### WHAT YOU WILL DO
For the entries that follow, set down each one exactly and drop any pictures.

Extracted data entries
-- Opening Marker --

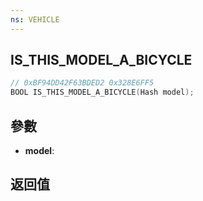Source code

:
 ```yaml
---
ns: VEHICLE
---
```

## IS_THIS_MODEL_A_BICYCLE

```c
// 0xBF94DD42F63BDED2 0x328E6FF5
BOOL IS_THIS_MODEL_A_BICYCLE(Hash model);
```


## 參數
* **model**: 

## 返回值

-- Closing Marker --

### RESULT OF THIS EXERCISE
Source code

:
 ```yaml
---
ns: VEHICLE
---
```

## IS_THIS_MODEL_A_BICYCLE

```c
// 0xBF94DD42F63BDED2 0x328E6FF5
BOOL IS_THIS_MODEL_A_BICYCLE(Hash model);
```


## 參數
* **model**: 

## 返回值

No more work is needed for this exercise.